**What the task requires:** Within the entries below, how many lines carry the word "facebook"? State the number and stop.

Plain-text document sources:
::::::
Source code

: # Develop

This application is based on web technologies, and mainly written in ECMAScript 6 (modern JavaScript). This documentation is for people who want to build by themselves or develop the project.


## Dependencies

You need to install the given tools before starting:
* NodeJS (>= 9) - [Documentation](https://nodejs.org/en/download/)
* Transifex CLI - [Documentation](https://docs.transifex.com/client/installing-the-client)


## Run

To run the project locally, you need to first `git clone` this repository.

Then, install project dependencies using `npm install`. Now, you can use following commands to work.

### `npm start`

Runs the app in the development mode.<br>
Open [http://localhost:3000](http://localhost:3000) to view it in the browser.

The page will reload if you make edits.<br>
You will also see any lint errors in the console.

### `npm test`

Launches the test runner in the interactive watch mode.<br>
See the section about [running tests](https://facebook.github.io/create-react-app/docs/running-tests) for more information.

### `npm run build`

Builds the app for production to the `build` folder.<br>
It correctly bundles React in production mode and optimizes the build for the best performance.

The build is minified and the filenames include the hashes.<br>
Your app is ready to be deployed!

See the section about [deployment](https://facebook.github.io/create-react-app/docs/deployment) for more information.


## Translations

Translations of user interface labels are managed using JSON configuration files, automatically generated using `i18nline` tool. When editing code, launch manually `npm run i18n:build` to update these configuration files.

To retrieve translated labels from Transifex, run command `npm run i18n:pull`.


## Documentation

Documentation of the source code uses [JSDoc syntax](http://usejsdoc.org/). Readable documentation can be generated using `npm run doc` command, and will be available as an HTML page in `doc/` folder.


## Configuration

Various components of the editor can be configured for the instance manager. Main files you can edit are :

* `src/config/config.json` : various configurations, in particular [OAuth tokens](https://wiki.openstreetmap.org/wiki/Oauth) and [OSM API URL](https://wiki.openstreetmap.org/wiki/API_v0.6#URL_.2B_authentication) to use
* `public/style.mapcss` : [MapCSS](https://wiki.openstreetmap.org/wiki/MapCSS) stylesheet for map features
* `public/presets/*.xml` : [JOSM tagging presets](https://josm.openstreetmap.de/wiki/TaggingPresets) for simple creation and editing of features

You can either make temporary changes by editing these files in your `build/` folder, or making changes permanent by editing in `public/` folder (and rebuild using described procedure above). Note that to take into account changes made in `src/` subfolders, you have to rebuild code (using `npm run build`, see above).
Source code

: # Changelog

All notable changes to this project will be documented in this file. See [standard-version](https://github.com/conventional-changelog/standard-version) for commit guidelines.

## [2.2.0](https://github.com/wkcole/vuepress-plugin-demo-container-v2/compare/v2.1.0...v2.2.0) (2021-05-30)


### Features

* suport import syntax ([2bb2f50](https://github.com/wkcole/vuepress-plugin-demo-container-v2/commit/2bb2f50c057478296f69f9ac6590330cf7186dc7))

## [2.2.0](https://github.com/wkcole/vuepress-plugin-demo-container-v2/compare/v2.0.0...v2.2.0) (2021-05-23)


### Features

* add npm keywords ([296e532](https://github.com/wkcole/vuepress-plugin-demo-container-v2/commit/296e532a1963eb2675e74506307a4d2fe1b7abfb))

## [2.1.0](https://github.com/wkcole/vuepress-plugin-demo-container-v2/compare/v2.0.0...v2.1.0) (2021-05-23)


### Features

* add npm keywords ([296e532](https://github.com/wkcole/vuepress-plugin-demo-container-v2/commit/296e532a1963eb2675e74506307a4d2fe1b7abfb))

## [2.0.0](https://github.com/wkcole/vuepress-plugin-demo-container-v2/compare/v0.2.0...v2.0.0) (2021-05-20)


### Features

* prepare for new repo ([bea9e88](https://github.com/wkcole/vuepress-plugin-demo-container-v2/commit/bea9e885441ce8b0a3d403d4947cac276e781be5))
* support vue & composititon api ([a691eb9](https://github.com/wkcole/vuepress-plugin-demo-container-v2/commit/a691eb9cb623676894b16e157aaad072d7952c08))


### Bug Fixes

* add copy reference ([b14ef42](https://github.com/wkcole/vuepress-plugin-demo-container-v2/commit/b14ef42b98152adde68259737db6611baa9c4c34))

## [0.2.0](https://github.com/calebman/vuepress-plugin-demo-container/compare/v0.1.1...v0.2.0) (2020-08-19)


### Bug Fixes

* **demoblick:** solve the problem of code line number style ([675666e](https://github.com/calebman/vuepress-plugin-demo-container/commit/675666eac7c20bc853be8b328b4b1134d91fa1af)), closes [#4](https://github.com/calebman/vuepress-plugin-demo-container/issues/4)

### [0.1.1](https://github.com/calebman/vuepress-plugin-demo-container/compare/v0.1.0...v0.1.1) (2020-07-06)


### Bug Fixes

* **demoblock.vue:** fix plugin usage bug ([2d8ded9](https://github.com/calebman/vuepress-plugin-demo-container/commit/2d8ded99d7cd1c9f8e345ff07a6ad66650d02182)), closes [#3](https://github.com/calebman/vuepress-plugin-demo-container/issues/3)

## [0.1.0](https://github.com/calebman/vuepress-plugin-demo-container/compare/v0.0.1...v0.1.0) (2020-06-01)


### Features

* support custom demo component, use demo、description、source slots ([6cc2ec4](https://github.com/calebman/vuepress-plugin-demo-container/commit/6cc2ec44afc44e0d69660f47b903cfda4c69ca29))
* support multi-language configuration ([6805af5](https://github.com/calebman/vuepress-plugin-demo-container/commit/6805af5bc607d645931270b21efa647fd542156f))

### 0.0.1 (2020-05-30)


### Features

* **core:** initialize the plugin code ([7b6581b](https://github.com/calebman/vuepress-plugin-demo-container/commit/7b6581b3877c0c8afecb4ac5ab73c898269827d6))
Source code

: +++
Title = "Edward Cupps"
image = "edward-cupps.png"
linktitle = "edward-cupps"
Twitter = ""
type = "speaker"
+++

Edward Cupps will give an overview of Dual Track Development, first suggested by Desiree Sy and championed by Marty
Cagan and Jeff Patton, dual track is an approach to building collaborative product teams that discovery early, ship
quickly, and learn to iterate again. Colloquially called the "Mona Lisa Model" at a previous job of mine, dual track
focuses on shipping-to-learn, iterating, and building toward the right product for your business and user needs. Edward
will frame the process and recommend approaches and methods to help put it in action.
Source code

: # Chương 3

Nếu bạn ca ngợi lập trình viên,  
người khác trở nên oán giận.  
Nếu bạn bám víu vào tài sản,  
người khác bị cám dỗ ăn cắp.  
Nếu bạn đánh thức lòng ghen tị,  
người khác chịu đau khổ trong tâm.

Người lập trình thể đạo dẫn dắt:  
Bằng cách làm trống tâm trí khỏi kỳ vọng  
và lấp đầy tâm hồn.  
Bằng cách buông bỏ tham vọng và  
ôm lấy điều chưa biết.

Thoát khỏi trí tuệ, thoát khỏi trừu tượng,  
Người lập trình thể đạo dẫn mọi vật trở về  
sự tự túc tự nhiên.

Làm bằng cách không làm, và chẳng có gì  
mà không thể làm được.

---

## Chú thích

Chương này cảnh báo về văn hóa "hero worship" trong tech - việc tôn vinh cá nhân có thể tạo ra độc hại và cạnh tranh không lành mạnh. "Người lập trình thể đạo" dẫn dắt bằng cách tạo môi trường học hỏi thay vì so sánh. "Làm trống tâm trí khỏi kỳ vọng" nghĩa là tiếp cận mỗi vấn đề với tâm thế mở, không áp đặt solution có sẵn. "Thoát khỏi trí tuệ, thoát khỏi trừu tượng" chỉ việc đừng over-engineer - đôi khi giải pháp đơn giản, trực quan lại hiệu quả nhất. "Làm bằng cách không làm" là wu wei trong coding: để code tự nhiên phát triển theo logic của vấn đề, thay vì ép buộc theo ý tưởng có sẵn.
::::::
**Result for this exercise:** 2